Federal and state government price reporting laws require manufacturers to calculate and report complex pricing metrics to government programs. Such reported prices may be used in the calculation of reimbursement and/or discounts on marketed products. Participation in these programs and compliance with the applicable requirements subject manufacturers to potentially significant discounts on products, increased infrastructure costs, and potentially limit the ability to offer certain marketplace discounts.
In addition, there has been a recent trend of increased federal and state regulation of payments made to physicians and other healthcare providers. The Patient Protection and Affordable Care Act, as amended by the Health Care and Education Reconciliation Act (collectively, the “ACA”), among other things, imposed new reporting requirements on drug manufacturers for payments made by them to physicians (defined to include doctors, dentists, optometrists, podiatrists, chiropractors, certain non-physician practitioners (physician assistants, nurse practitioners, clinical nurse specialists, certified registered nurse anesthetists, anesthesiologist assistants, and certified nurse midwives) and teaching hospitals, as well as ownership and investment interests held by such physicians and their immediate family members. Failure to submit required information may result in significant civil monetary penalties for any payments, transfers of value or ownership or investment interests that are not timely, accurately and completely reported in an annual submission, and additional penalties for “knowing failures.” Certain states also mandate implementation of commercial compliance programs, impose restrictions on pharmaceutical manufacturer marketing practices and/or require the tracking and reporting of gifts, compensation and other remuneration to physicians.

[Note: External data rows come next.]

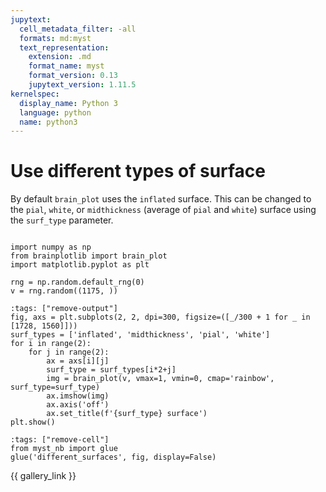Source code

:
```yaml
---
jupytext:
  cell_metadata_filter: -all
  formats: md:myst
  text_representation:
    extension: .md
    format_name: myst
    format_version: 0.13
    jupytext_version: 1.11.5
kernelspec:
  display_name: Python 3
  language: python
  name: python3
---
```


# Use different types of surface

By default `brain_plot` uses the `inflated` surface.
This can be changed to the `pial`, `white`, or `midthickness` (average of `pial` and `white`) surface using the `surf_type` parameter.

```{glue:} different_surfaces
```

```{code-cell}python
import numpy as np
from brainplotlib import brain_plot
import matplotlib.pyplot as plt

rng = np.random.default_rng(0)
v = rng.random((1175, ))
```
```{code-cell}python
:tags: ["remove-output"]
fig, axs = plt.subplots(2, 2, dpi=300, figsize=([_/300 + 1 for _ in [1728, 1560]]))
surf_types = ['inflated', 'midthickness', 'pial', 'white']
for i in range(2):
    for j in range(2):
        ax = axs[i][j]
        surf_type = surf_types[i*2+j]
        img = brain_plot(v, vmax=1, vmin=0, cmap='rainbow', surf_type=surf_type)
        ax.imshow(img)
        ax.axis('off')
        ax.set_title(f'{surf_type} surface')
plt.show()
```
```{code-cell}python
:tags: ["remove-cell"]
from myst_nb import glue
glue('different_surfaces', fig, display=False)
```

{{ gallery_link }}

The federal Health Insurance Portability and Accountability Act of 1996 (“HIPAA”) created new federal criminal statutes that prohibit among other actions, knowingly and willfully executing, or attempting to execute, a scheme to defraud any healthcare benefit program, including private third‑party payers, knowingly and willfully embezzling or stealing from a healthcare benefit program, willfully obstructing a criminal investigation of a healthcare offense, and knowingly and willfully falsifying, concealing or covering up a material fact or making any materially false, fictitious or fraudulent statement in connection with the delivery of or payment for healthcare benefits, items or services. Similar to the federal Anti‑Kickback Statute, a person or entity does not need to have actual knowledge of the statute or specific intent to violate it in order to have committed a violation.

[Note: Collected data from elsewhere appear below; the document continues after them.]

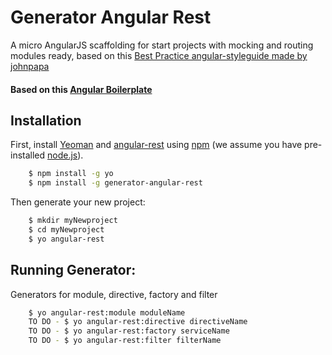 # Generator Angular Rest
A micro AngularJS scaffolding for start projects with mocking and routing modules ready,
based on this [Best Practice angular-styleguide made by johnpapa](https://github.com/johnpapa/angular-styleguide)

#### Based on this [Angular Boilerplate](https://github.com/damianopetrungaro/angular-boilerplate)

## Installation

First, install
[Yeoman](http://yeoman.io) and
[angular-rest](https://www.npmjs.com/package/generator-angular-rest) using [npm](https://www.npmjs.com/) (we assume you have pre-installed [node.js](https://nodejs.org/)).

```bash
    $ npm install -g yo
    $ npm install -g generator-angular-rest
```

Then generate your new project:

```bash
    $ mkdir myNewproject
    $ cd myNewproject
    $ yo angular-rest
```

## Running Generator:

Generators for module, directive, factory and filter

```bash
	$ yo angular-rest:module moduleName
	TO DO - $ yo angular-rest:directive directiveName
	TO DO - $ yo angular-rest:factory serviceName
	TO DO - $ yo angular-rest:filter filterName

```
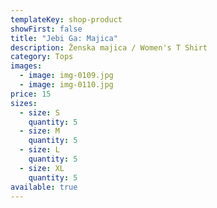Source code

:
 ```yaml
---
templateKey: shop-product
showFirst: false
title: "Jebi Ga: Majica"
description: Ženska majica / Women's T Shirt
category: Tops
images:
  - image: img-0109.jpg
  - image: img-0110.jpg
price: 15
sizes:
  - size: S
    quantity: 5
  - size: M
    quantity: 5
  - size: L
    quantity: 5
  - size: XL
    quantity: 5
available: true
---
```

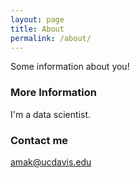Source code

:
 ```yaml
---
layout: page
title: About
permalink: /about/
---
```


Some information about you!

### More Information

I'm a data scientist. 

### Contact me

[amak@ucdavis.edu](mailto:amak@ucdavis.edu)
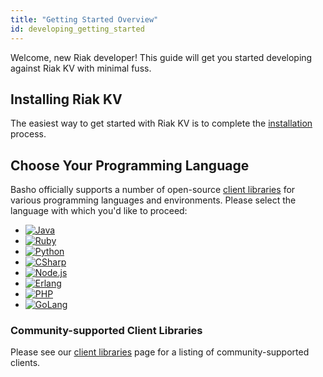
 ```yaml
---
title: "Getting Started Overview"
id: developing_getting_started
---
```


[install index]: /riak/kv/2.2.3/setup/installing
[dev client libraries]: /riak/kv/2.2.3/developing/client-libraries

Welcome, new Riak developer! This guide will get you started developing
against Riak KV with minimal fuss.

## Installing Riak KV

The easiest way to get started with Riak KV is to complete the
[installation][install index] process.

## Choose Your Programming Language

Basho officially supports a number of open-source [client libraries][dev client libraries]
for various programming languages and environments. Please select the
language with which you'd like to proceed:

<ul class="clearfix   client-library-logos">
  <li class="float-left"><a class="block   client-library-logo" href="java/"><img src="/images/client_library_logos/java.png" alt="Java" /></a></li>
  <li class="float-left"><a class="block   client-library-logo" href="ruby/"><img src="/images/client_library_logos/ruby_small.png" alt="Ruby" /></a></li>
  <li class="float-left"><a class="block   client-library-logo" href="python/"><img src="/images/client_library_logos/python.png" alt="Python" /></a></li>
  <li class="float-left"><a class="block   client-library-logo" href="csharp/"><img src="/images/client_library_logos/c_sharp.png" alt="CSharp" /></a></li>
  <li class="float-left"><a class="block   client-library-logo" href="nodejs/"><img src="/images/client_library_logos/nodejs.png" alt="Node.js" /></a></li>
  <li class="float-left"><a class="block   client-library-logo" href="erlang/"><img src="/images/client_library_logos/erlang.png" alt="Erlang" /></a></li>
  <li class="float-left"><a class="block   client-library-logo" href="php/"><img src="/images/client_library_logos/php.png" alt="PHP" /></a></li>
  <li class="float-left"><a class="block   client-library-logo" href="golang/"><img src="/images/client_library_logos/golang.png" alt="GoLang" /></a></li>
</ul>

### Community-supported Client Libraries

Please see our [client libraries][dev client libraries] page for a listing of
community-supported clients.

Some states also require pharmaceutical companies to comply with the pharmaceutical industry’s voluntary compliance guidelines and the relevant compliance guidance promulgated by the federal government and require manufacturers to report information related to payments and other transfers of value to healthcare providers and institutions as well as marketing expenditures and pricing information.
The shifting commercial compliance environment and the need to build and maintain robust systems to comply with different compliance and/or reporting requirements in multiple jurisdictions increase the possibility that a healthcare company may violate one or more of the requirements. A violation of any of such laws or any other applicable governmental regulations may result in penalties, including, without limitation, civil and criminal penalties, damages, fines, the curtailment or restructuring of our operations, exclusion from participation in federal and state healthcare programs, additional reporting obligations and oversight if the government requires a corporate integrity agreement or other agreement to resolve allegations of non-compliance with these laws, and/or imprisonment.
Data Privacy and Security
Numerous state, federal and foreign laws, regulations and standards govern the collection, use, access to, confidentiality and security of health-related and other personal information, and could apply now or in the future to our operations or the operations of our partners. In the United States, numerous federal and state laws and regulations, including data breach notification laws, health information privacy and security laws and consumer protection laws and regulations govern the collection, use, disclosure and protection of health-related and other personal information. In addition, certain foreign laws govern the privacy and security of personal data, including health-related data. Privacy and security laws, regulations and other obligations are constantly evolving, may conflict with each other to complicate compliance efforts and can result in investigations, proceedings or actions that lead to significant civil or criminal penalties or both and restrictions on data processing.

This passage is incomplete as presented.